BEGIN Material for this task
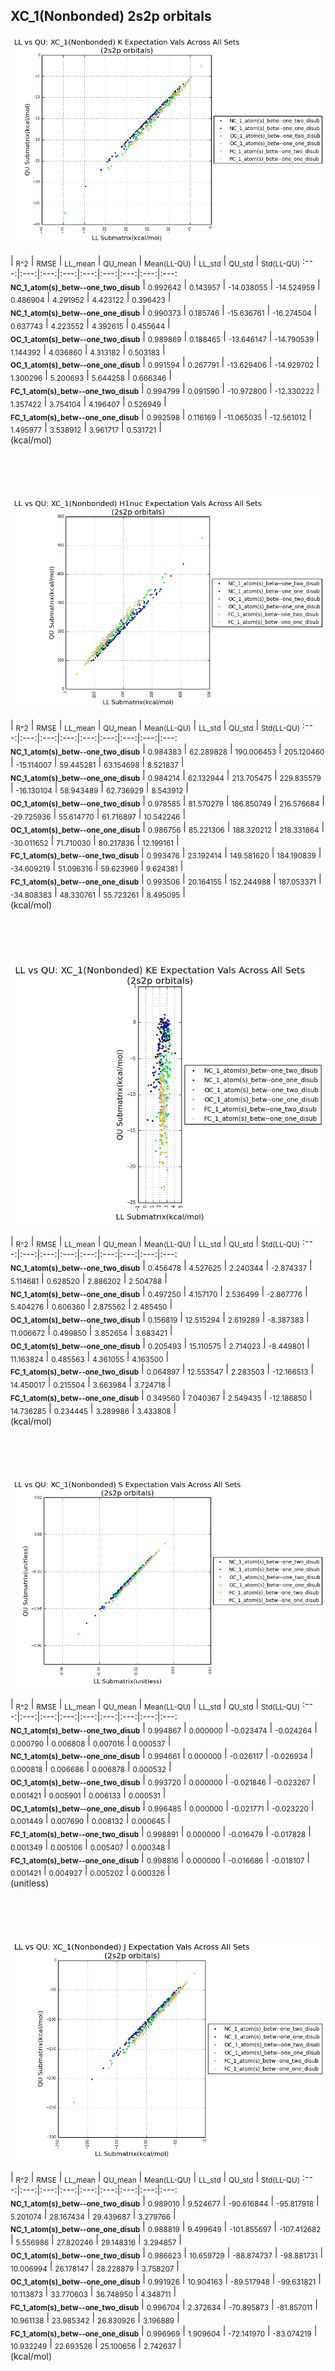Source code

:## XC_1(Nonbonded) 2s2p orbitals

<p align="center"><img src=/Data/expectationPlots/Nonbonded/XC_1/plots/XC_1_K.png /></p>

  | <sub>R^2</sub> | <sub>RMSE</sub> | <sub>LL_mean</sub> | <sub>QU_mean</sub> | <sub>Mean(LL-QU)</sub> | <sub>LL_std</sub> | <sub>QU_std</sub> | <sub>Std(LL-QU)</sub>
:---:|:---:|:---:|:---:|:---:|:---:|:---:|:---:|:---:  
<b><sub>NC_1_atom(s)_betw--one_two_disub</sub></b> | <sub>0.992642</sub> | <sub>0.143957</sub> | <sub>-14.038055</sub> | <sub>-14.524959</sub> | <sub>0.486904</sub> | <sub>4.291952</sub> | <sub>4.423122</sub> | <sub>0.396423</sub> |   
<b><sub>NC_1_atom(s)_betw--one_one_disub</sub></b> | <sub>0.990373</sub> | <sub>0.185746</sub> | <sub>-15.636761</sub> | <sub>-16.274504</sub> | <sub>0.637743</sub> | <sub>4.223552</sub> | <sub>4.392615</sub> | <sub>0.455644</sub> |   
<b><sub>OC_1_atom(s)_betw--one_two_disub</sub></b> | <sub>0.989869</sub> | <sub>0.188465</sub> | <sub>-13.646147</sub> | <sub>-14.790539</sub> | <sub>1.144392</sub> | <sub>4.036860</sub> | <sub>4.313182</sub> | <sub>0.503183</sub> |   
<b><sub>OC_1_atom(s)_betw--one_one_disub</sub></b> | <sub>0.991594</sub> | <sub>0.267791</sub> | <sub>-13.629406</sub> | <sub>-14.929702</sub> | <sub>1.300296</sub> | <sub>5.200693</sub> | <sub>5.644258</sub> | <sub>0.666346</sub> |   
<b><sub>FC_1_atom(s)_betw--one_two_disub</sub></b> | <sub>0.994799</sub> | <sub>0.091590</sub> | <sub>-10.972800</sub> | <sub>-12.330222</sub> | <sub>1.357422</sub> | <sub>3.754104</sub> | <sub>4.196407</sub> | <sub>0.526949</sub> |   
<b><sub>FC_1_atom(s)_betw--one_one_disub</sub></b> | <sub>0.992598</sub> | <sub>0.116169</sub> | <sub>-11.065035</sub> | <sub>-12.561012</sub> | <sub>1.495977</sub> | <sub>3.538912</sub> | <sub>3.961717</sub> | <sub>0.531721</sub> |   
(kcal/mol)<br><br><br><br><br>


<p align="center"><img src=/Data/expectationPlots/Nonbonded/XC_1/plots/XC_1_H1nuc.png /></p>

  | <sub>R^2</sub> | <sub>RMSE</sub> | <sub>LL_mean</sub> | <sub>QU_mean</sub> | <sub>Mean(LL-QU)</sub> | <sub>LL_std</sub> | <sub>QU_std</sub> | <sub>Std(LL-QU)</sub>
:---:|:---:|:---:|:---:|:---:|:---:|:---:|:---:|:---:  
<b><sub>NC_1_atom(s)_betw--one_two_disub</sub></b> | <sub>0.984383</sub> | <sub>62.289828</sub> | <sub>190.006453</sub> | <sub>205.120460</sub> | <sub>-15.114007</sub> | <sub>59.445281</sub> | <sub>63.154698</sub> | <sub>8.521837</sub> |   
<b><sub>NC_1_atom(s)_betw--one_one_disub</sub></b> | <sub>0.984214</sub> | <sub>62.132944</sub> | <sub>213.705475</sub> | <sub>229.835579</sub> | <sub>-16.130104</sub> | <sub>58.943489</sub> | <sub>62.736929</sub> | <sub>8.543912</sub> |   
<b><sub>OC_1_atom(s)_betw--one_two_disub</sub></b> | <sub>0.978585</sub> | <sub>81.570279</sub> | <sub>186.850749</sub> | <sub>216.576684</sub> | <sub>-29.725936</sub> | <sub>55.614770</sub> | <sub>61.716897</sub> | <sub>10.542246</sub> |   
<b><sub>OC_1_atom(s)_betw--one_one_disub</sub></b> | <sub>0.986756</sub> | <sub>85.221306</sub> | <sub>188.320212</sub> | <sub>218.331864</sub> | <sub>-30.011652</sub> | <sub>71.710030</sub> | <sub>80.217836</sub> | <sub>12.199161</sub> |   
<b><sub>FC_1_atom(s)_betw--one_two_disub</sub></b> | <sub>0.993476</sub> | <sub>23.192414</sub> | <sub>149.581620</sub> | <sub>184.190839</sub> | <sub>-34.609219</sub> | <sub>51.096316</sub> | <sub>59.623969</sub> | <sub>9.624381</sub> |   
<b><sub>FC_1_atom(s)_betw--one_one_disub</sub></b> | <sub>0.993506</sub> | <sub>20.164155</sub> | <sub>152.244988</sub> | <sub>187.053371</sub> | <sub>-34.808383</sub> | <sub>48.330761</sub> | <sub>55.723261</sub> | <sub>8.495095</sub> |   
(kcal/mol)<br><br><br><br><br>


<p align="center"><img src=/Data/expectationPlots/Nonbonded/XC_1/plots/XC_1_KE.png /></p>

  | <sub>R^2</sub> | <sub>RMSE</sub> | <sub>LL_mean</sub> | <sub>QU_mean</sub> | <sub>Mean(LL-QU)</sub> | <sub>LL_std</sub> | <sub>QU_std</sub> | <sub>Std(LL-QU)</sub>
:---:|:---:|:---:|:---:|:---:|:---:|:---:|:---:|:---:  
<b><sub>NC_1_atom(s)_betw--one_two_disub</sub></b> | <sub>0.456478</sub> | <sub>4.527625</sub> | <sub>2.240344</sub> | <sub>-2.874337</sub> | <sub>5.114681</sub> | <sub>0.628520</sub> | <sub>2.886202</sub> | <sub>2.504788</sub> |   
<b><sub>NC_1_atom(s)_betw--one_one_disub</sub></b> | <sub>0.497250</sub> | <sub>4.157170</sub> | <sub>2.536499</sub> | <sub>-2.867776</sub> | <sub>5.404276</sub> | <sub>0.606360</sub> | <sub>2.875562</sub> | <sub>2.485450</sub> |   
<b><sub>OC_1_atom(s)_betw--one_two_disub</sub></b> | <sub>0.156819</sub> | <sub>12.515294</sub> | <sub>2.619289</sub> | <sub>-8.387383</sub> | <sub>11.006672</sub> | <sub>0.499850</sub> | <sub>3.852654</sub> | <sub>3.683421</sub> |   
<b><sub>OC_1_atom(s)_betw--one_one_disub</sub></b> | <sub>0.205493</sub> | <sub>15.110575</sub> | <sub>2.714023</sub> | <sub>-8.449801</sub> | <sub>11.163824</sub> | <sub>0.485563</sub> | <sub>4.361055</sub> | <sub>4.163500</sub> |   
<b><sub>FC_1_atom(s)_betw--one_two_disub</sub></b> | <sub>0.064897</sub> | <sub>12.553547</sub> | <sub>2.283503</sub> | <sub>-12.166513</sub> | <sub>14.450017</sub> | <sub>0.215504</sub> | <sub>3.663984</sub> | <sub>3.724718</sub> |   
<b><sub>FC_1_atom(s)_betw--one_one_disub</sub></b> | <sub>0.349560</sub> | <sub>7.040367</sub> | <sub>2.549435</sub> | <sub>-12.186850</sub> | <sub>14.736285</sub> | <sub>0.234445</sub> | <sub>3.289986</sub> | <sub>3.433808</sub> |   
(kcal/mol)<br><br><br><br><br>


<p align="center"><img src=/Data/expectationPlots/Nonbonded/XC_1/plots/XC_1_S.png /></p>

  | <sub>R^2</sub> | <sub>RMSE</sub> | <sub>LL_mean</sub> | <sub>QU_mean</sub> | <sub>Mean(LL-QU)</sub> | <sub>LL_std</sub> | <sub>QU_std</sub> | <sub>Std(LL-QU)</sub>
:---:|:---:|:---:|:---:|:---:|:---:|:---:|:---:|:---:  
<b><sub>NC_1_atom(s)_betw--one_two_disub</sub></b> | <sub>0.994867</sub> | <sub>0.000000</sub> | <sub>-0.023474</sub> | <sub>-0.024264</sub> | <sub>0.000790</sub> | <sub>0.006808</sub> | <sub>0.007016</sub> | <sub>0.000537</sub> |   
<b><sub>NC_1_atom(s)_betw--one_one_disub</sub></b> | <sub>0.994661</sub> | <sub>0.000000</sub> | <sub>-0.026117</sub> | <sub>-0.026934</sub> | <sub>0.000818</sub> | <sub>0.006686</sub> | <sub>0.006878</sub> | <sub>0.000532</sub> |   
<b><sub>OC_1_atom(s)_betw--one_two_disub</sub></b> | <sub>0.993720</sub> | <sub>0.000000</sub> | <sub>-0.021846</sub> | <sub>-0.023267</sub> | <sub>0.001421</sub> | <sub>0.005901</sub> | <sub>0.006133</sub> | <sub>0.000531</sub> |   
<b><sub>OC_1_atom(s)_betw--one_one_disub</sub></b> | <sub>0.996485</sub> | <sub>0.000000</sub> | <sub>-0.021771</sub> | <sub>-0.023220</sub> | <sub>0.001449</sub> | <sub>0.007690</sub> | <sub>0.008132</sub> | <sub>0.000645</sub> |   
<b><sub>FC_1_atom(s)_betw--one_two_disub</sub></b> | <sub>0.998891</sub> | <sub>0.000000</sub> | <sub>-0.016479</sub> | <sub>-0.017828</sub> | <sub>0.001349</sub> | <sub>0.005106</sub> | <sub>0.005407</sub> | <sub>0.000348</sub> |   
<b><sub>FC_1_atom(s)_betw--one_one_disub</sub></b> | <sub>0.998816</sub> | <sub>0.000000</sub> | <sub>-0.016686</sub> | <sub>-0.018107</sub> | <sub>0.001421</sub> | <sub>0.004927</sub> | <sub>0.005202</sub> | <sub>0.000326</sub> |   
(unitless)<br><br><br><br><br>


<p align="center"><img src=/Data/expectationPlots/Nonbonded/XC_1/plots/XC_1_J.png /></p>

  | <sub>R^2</sub> | <sub>RMSE</sub> | <sub>LL_mean</sub> | <sub>QU_mean</sub> | <sub>Mean(LL-QU)</sub> | <sub>LL_std</sub> | <sub>QU_std</sub> | <sub>Std(LL-QU)</sub>
:---:|:---:|:---:|:---:|:---:|:---:|:---:|:---:|:---:  
<b><sub>NC_1_atom(s)_betw--one_two_disub</sub></b> | <sub>0.989010</sub> | <sub>9.524677</sub> | <sub>-90.616844</sub> | <sub>-95.817918</sub> | <sub>5.201074</sub> | <sub>28.167434</sub> | <sub>29.439687</sub> | <sub>3.279766</sub> |   
<b><sub>NC_1_atom(s)_betw--one_one_disub</sub></b> | <sub>0.988819</sub> | <sub>9.499649</sub> | <sub>-101.855697</sub> | <sub>-107.412682</sub> | <sub>5.556986</sub> | <sub>27.820246</sub> | <sub>29.148316</sub> | <sub>3.294857</sub> |   
<b><sub>OC_1_atom(s)_betw--one_two_disub</sub></b> | <sub>0.986623</sub> | <sub>10.659729</sub> | <sub>-88.874737</sub> | <sub>-98.881731</sub> | <sub>10.006994</sub> | <sub>26.178147</sub> | <sub>28.228879</sub> | <sub>3.758207</sub> |   
<b><sub>OC_1_atom(s)_betw--one_one_disub</sub></b> | <sub>0.991926</sub> | <sub>10.904163</sub> | <sub>-89.517948</sub> | <sub>-99.631821</sub> | <sub>10.113873</sub> | <sub>33.770603</sub> | <sub>36.748950</sub> | <sub>4.348711</sub> |   
<b><sub>FC_1_atom(s)_betw--one_two_disub</sub></b> | <sub>0.996704</sub> | <sub>2.372634</sub> | <sub>-70.895873</sub> | <sub>-81.857011</sub> | <sub>10.961138</sub> | <sub>23.985342</sub> | <sub>26.830926</sub> | <sub>3.196889</sub> |   
<b><sub>FC_1_atom(s)_betw--one_one_disub</sub></b> | <sub>0.996969</sub> | <sub>1.909604</sub> | <sub>-72.141970</sub> | <sub>-83.074219</sub> | <sub>10.932249</sub> | <sub>22.693526</sub> | <sub>25.100656</sub> | <sub>2.742637</sub> |   
(kcal/mol)<br><br><br><br><br>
END Material for this task
- Aim of the exercise
Reproduce verbatim only the segment of the listing bounded by the line containing "<sub>0.007016</sub> | <sub>0.000537</sub> |" and the line containing "<sub>0.006133</sub> | <sub>0.000531</sub> |", with both boundary lines included.

- Expected answer
<b><sub>NC_1_atom(s)_betw--one_two_disub</sub></b> | <sub>0.994867</sub> | <sub>0.000000</sub> | <sub>-0.023474</sub> | <sub>-0.024264</sub> | <sub>0.000790</sub> | <sub>0.006808</sub> | <sub>0.007016</sub> | <sub>0.000537</sub> |   
<b><sub>NC_1_atom(s)_betw--one_one_disub</sub></b> | <sub>0.994661</sub> | <sub>0.000000</sub> | <sub>-0.026117</sub> | <sub>-0.026934</sub> | <sub>0.000818</sub> | <sub>0.006686</sub> | <sub>0.006878</sub> | <sub>0.000532</sub> |   
<b><sub>OC_1_atom(s)_betw--one_two_disub</sub></b> | <sub>0.993720</sub> | <sub>0.000000</sub> | <sub>-0.021846</sub> | <sub>-0.023267</sub> | <sub>0.001421</sub> | <sub>0.005901</sub> | <sub>0.006133</sub> | <sub>0.000531</sub> |   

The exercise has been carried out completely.